Caos y desorden en el Mundial: críticas y preocupaciones crecientes
El Mundial todavía no ha echado a rodar y ya parece desbordado. No por un escándalo puntual, sino por una sensación de desorden que se acumula día tras día, lejos del césped y demasiado cerca de los despachos.
La negativa de entrada a Estados Unidos al colegiado Omar Artan, que ha quedado fuera del torneo, ha encendido las alarmas. No es un árbitro más: su exclusión, sin una explicación pública convincente, se ha convertido en símbolo de un caos organizativo que irrita a federaciones, aficionados y exfutbolistas por igual.
A eso se suma el otro gran frente: las entradas. Los precios han disparado la preocupación y han alimentado la idea de un Mundial blindado para una élite económica, con el aficionado de siempre empujado hacia la puerta de salida. En paralelo, el delantero iraquí Aymen Hussein fue retenido supuestamente durante siete horas en aduanas esta semana, otro episodio que alimenta la narrativa de un torneo atrapado en problemas que nada tienen que ver con un balón.

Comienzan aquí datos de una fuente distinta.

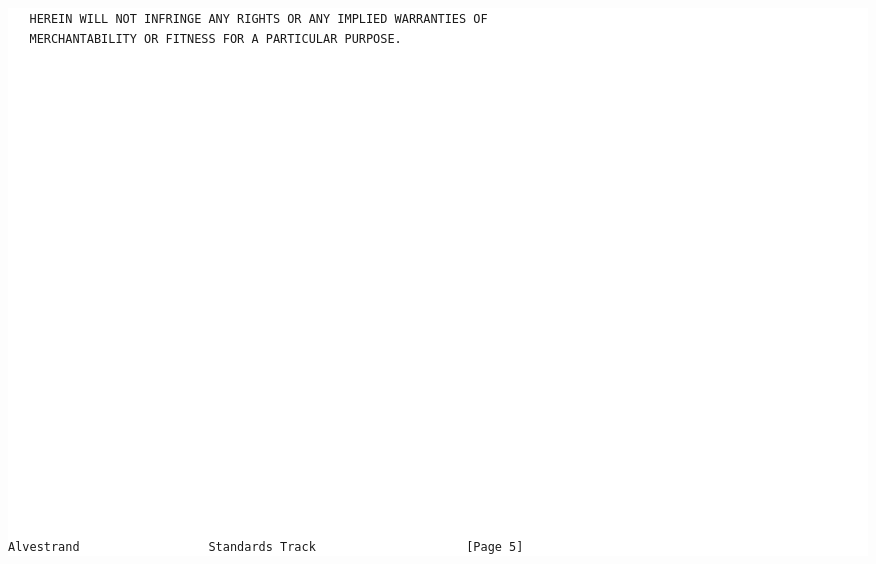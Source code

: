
 ``` newpage
   HEREIN WILL NOT INFRINGE ANY RIGHTS OR ANY IMPLIED WARRANTIES OF
   MERCHANTABILITY OR FITNESS FOR A PARTICULAR PURPOSE.
























Alvestrand                  Standards Track                     [Page 5]
```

No es nuevo que la política se cuele en la antesala de una Copa del Mundo. Ha ocurrido antes, en sedes discutidas y contextos tensos. Pero esta vez la sensación es distinta: más fragmentada, más errática, más difícil de controlar.
Opiniones de los Expertos
Alan Shearer lo ve claro. Para el histórico delantero de Inglaterra, el ruido extradeportivo ha superado cualquier recuerdo previo. En el podcast The Rest Is Football, el máximo goleador histórico de la Premier League no se anduvo con rodeos: el caso de Artan, la escalada de precios y las múltiples disrupciones alrededor del torneo conforman, a su juicio, una imagen imposible de maquillar.
“Es una imagen horrible. Es un aspecto terrible”, lamentó, subrayando que siempre hay debate antes de un Mundial, pero que el volumen de polémicas en esta ocasión supera todo lo que guarda en la memoria. Para Shearer, el fútbol se está alejando de quienes lo sostienen: los hinchas que ahorran durante años para poder ver, una vez en la vida, el mayor espectáculo del planeta.
La indignación no llega solo desde Inglaterra. Ian Wright ha apuntado directamente a la afición local, asegurando que los seguidores del fútbol en Estados Unidos deben sentirse avergonzados por el desorden que rodea al torneo. El foco, para él, está en el desconcierto con los árbitros y en la sensación de improvisación en un evento que debería ser un reloj suizo.
Gary Lineker ya había marcado el terreno días atrás. El exdelantero y hoy analista ha mostrado su preocupación por el clima político que envuelve al campeonato y por el impacto económico sobre el público. Sus críticas a los precios de las entradas son un eco de algo que se escucha cada vez más alto: un Mundial que presume de ser “de todos” pero que expulsa a los aficionados corrientes del “mayor espectáculo de la Tierra”.
La suma de episodios —el veto a Artan, el calvario de Hussein en aduanas, la escalada de precios, la tensión política— ha creado un paisaje espeso alrededor del torneo. No es solo una polémica puntual que se pueda apagar con un comunicado. Es una corriente subterránea que erosiona la confianza antes del primer saque inicial.
Entre tanto ruido, una idea se repite en las conversaciones de bar, en los programas de radio y en las tertulias televisivas: que empiece ya el fútbol. Que el juego, al menos por unas semanas, consiga imponer un orden que la organización no ha sabido garantizar fuera del campo.
La gran incógnita es si, cuando el balón empiece a rodar, el Mundial encontrará por fin un ritmo limpio o si estas sombras seguirán marcando el compás del torneo que debía ser una fiesta global.